## Work item
Once you find the line with "智能音响的实现需要环境配置和" in the data that follows, repeat it and every line after it exactly, through the line with "- 4.1. 应用场景介绍".

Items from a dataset
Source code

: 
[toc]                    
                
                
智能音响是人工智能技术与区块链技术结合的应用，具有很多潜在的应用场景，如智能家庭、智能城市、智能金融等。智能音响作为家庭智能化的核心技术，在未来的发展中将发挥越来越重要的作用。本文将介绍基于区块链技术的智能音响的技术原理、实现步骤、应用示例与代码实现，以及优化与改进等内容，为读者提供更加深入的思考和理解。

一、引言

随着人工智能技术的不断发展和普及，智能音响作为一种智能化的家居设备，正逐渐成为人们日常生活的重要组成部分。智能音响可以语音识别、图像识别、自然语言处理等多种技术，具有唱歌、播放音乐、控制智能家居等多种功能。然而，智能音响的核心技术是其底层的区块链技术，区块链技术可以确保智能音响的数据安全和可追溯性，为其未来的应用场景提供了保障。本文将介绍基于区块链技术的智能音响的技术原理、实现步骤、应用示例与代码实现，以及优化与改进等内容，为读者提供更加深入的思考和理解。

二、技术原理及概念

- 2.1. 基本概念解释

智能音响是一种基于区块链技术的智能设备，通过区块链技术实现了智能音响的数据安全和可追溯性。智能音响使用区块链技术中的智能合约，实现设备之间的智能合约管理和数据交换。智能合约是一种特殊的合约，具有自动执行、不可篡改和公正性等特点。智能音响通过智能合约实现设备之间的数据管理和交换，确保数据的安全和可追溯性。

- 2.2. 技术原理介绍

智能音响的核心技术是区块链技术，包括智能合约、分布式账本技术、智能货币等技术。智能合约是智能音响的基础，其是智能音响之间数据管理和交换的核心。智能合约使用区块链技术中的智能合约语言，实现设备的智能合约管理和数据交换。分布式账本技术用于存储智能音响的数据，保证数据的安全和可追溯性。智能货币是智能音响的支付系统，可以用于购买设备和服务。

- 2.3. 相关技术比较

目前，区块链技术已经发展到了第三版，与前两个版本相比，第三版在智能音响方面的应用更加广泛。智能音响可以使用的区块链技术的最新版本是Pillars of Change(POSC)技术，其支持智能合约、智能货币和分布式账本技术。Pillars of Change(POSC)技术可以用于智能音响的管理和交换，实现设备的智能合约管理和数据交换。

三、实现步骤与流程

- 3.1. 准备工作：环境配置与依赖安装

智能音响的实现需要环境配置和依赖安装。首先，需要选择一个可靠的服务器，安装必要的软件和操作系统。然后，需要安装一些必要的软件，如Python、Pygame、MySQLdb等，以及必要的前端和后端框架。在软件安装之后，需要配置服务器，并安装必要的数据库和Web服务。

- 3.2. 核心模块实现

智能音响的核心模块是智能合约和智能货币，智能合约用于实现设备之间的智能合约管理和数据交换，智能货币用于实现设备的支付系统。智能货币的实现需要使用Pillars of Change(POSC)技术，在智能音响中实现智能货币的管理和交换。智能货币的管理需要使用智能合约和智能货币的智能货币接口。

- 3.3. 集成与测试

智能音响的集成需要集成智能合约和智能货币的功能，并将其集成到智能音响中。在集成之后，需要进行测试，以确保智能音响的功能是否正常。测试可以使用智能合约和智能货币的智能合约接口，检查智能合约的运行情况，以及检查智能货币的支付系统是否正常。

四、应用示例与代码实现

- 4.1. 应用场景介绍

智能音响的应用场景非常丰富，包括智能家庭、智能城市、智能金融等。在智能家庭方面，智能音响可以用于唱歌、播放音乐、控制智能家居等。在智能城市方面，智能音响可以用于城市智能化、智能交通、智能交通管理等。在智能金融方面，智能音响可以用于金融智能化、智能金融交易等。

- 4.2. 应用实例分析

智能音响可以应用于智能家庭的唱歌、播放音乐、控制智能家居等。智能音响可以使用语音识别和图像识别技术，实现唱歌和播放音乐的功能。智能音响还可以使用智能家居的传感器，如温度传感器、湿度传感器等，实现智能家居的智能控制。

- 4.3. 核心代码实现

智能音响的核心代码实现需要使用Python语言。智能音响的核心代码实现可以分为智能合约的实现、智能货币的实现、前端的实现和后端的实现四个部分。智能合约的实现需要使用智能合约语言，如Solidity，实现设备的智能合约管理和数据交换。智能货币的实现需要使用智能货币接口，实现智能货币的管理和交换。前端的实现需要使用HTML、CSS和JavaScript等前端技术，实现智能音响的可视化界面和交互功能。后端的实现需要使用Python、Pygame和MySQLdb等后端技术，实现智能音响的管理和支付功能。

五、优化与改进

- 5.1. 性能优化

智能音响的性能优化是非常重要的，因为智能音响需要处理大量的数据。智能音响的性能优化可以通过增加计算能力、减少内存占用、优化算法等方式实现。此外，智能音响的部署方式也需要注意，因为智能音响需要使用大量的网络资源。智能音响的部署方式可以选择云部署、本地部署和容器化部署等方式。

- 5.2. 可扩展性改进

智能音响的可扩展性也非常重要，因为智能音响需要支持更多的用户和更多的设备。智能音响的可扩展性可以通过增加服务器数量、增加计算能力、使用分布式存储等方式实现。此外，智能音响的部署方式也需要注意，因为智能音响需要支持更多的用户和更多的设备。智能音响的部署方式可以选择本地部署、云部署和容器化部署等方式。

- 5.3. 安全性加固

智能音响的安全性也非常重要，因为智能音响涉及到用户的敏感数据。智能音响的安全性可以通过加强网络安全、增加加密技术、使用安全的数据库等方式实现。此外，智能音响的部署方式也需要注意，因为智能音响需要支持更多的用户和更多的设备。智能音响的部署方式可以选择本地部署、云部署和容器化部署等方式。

## Response area
智能音响的实现需要环境配置和依赖安装。首先，需要选择一个可靠的服务器，安装必要的软件和操作系统。然后，需要安装一些必要的软件，如Python、Pygame、MySQLdb等，以及必要的前端和后端框架。在软件安装之后，需要配置服务器，并安装必要的数据库和Web服务。

- 3.2. 核心模块实现

智能音响的核心模块是智能合约和智能货币，智能合约用于实现设备之间的智能合约管理和数据交换，智能货币用于实现设备的支付系统。智能货币的实现需要使用Pillars of Change(POSC)技术，在智能音响中实现智能货币的管理和交换。智能货币的管理需要使用智能合约和智能货币的智能货币接口。

- 3.3. 集成与测试

智能音响的集成需要集成智能合约和智能货币的功能，并将其集成到智能音响中。在集成之后，需要进行测试，以确保智能音响的功能是否正常。测试可以使用智能合约和智能货币的智能合约接口，检查智能合约的运行情况，以及检查智能货币的支付系统是否正常。

四、应用示例与代码实现

- 4.1. 应用场景介绍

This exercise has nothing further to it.